▸ WORK ORDER
Could you restate the whole listing below word for word, minus the pictures?

▸ THE INPUT
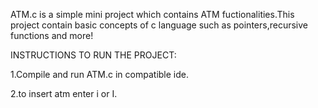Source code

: ATM.c is a simple mini project which contains ATM fuctionalities.This project contain basic concepts of c language such as pointers,recursive functions and more!

INSTRUCTIONS  TO RUN THE PROJECT:

1.Compile and run ATM.c in compatible ide.

2.to insert atm enter i or I.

▸ RESPONSE TO THE TASK
Source code

: ATM.c is a simple mini project which contains ATM fuctionalities.This project contain basic concepts of c language such as pointers,recursive functions and more!

INSTRUCTIONS  TO RUN THE PROJECT:

1.Compile and run ATM.c in compatible ide.

2.to insert atm enter i or I.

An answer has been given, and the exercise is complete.